The more interesting (and unfortunately, dense) of the essays focus on how hip-hop has been used in various countries as part of a cultural identity and/or political struggle. Naturally, this means a lot of muddled talk about globalism, cultural imperialism, but if one is willing to slog through the denser passages, there is some worthwhile material. There's much detailed discussion of how US hip-hop forms are combined with indigenous or other music styles to make something new and more relevant than whatever is coming from the US. Of course, this means some of the artists being discussed are rather far away from what most US hip-hop fans would consider as part of the genre. The Basque nationalist group Negu Gorriak, for example, is more of a punk band, and more commonly associated with Fugazi than hip-hop. The chapter on "Islamic" hip-hop is sort of a misnomer as well, as the artists discussed (Fun-Da-Mental and the singer from Transglobal Underground) are more part of the Asian beats/dance scene than anything hip-hop.

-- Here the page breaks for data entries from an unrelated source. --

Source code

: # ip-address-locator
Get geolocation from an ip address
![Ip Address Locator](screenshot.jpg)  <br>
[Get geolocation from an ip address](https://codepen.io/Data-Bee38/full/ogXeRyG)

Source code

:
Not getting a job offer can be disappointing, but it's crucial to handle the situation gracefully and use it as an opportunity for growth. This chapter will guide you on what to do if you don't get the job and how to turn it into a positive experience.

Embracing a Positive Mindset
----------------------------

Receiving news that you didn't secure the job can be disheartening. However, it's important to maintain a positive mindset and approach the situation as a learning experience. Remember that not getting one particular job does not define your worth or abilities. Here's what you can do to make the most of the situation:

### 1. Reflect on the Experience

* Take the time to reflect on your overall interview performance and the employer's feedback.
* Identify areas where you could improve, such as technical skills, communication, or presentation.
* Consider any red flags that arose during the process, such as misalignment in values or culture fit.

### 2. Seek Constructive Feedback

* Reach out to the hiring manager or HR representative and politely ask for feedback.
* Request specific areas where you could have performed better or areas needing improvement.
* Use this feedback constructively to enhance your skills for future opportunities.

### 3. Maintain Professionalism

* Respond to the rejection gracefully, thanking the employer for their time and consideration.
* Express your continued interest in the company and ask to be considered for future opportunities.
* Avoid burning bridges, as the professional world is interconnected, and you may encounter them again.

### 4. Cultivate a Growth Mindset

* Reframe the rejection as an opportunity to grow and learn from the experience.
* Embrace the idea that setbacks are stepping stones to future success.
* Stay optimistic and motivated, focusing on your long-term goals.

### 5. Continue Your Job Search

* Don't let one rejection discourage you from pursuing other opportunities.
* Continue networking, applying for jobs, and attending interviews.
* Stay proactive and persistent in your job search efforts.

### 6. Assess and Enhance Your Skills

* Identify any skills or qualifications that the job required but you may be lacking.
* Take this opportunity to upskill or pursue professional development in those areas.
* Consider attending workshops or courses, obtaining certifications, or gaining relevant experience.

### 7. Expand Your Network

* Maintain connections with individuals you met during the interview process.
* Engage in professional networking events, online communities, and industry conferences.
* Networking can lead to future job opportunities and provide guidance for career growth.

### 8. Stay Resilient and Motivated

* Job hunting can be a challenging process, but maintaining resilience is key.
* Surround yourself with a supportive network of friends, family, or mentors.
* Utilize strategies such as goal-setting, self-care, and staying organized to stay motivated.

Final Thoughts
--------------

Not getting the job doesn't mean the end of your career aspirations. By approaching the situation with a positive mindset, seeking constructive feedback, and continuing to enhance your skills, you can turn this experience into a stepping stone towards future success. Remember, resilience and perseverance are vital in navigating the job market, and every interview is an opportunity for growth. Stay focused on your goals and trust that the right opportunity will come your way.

In any event, if you're really really into hip-hop, you might want to check this out to see what was going on around the world five years ago and for a limited view of how hip-hop has evolved beyond US shores. Each chapter has a discography at the end, which is helpful in trying to seek out some of the music, and a few websites are listed as well. Otherwise, I would advise leaving this books for the pop culture academics for whom it's clearly intended.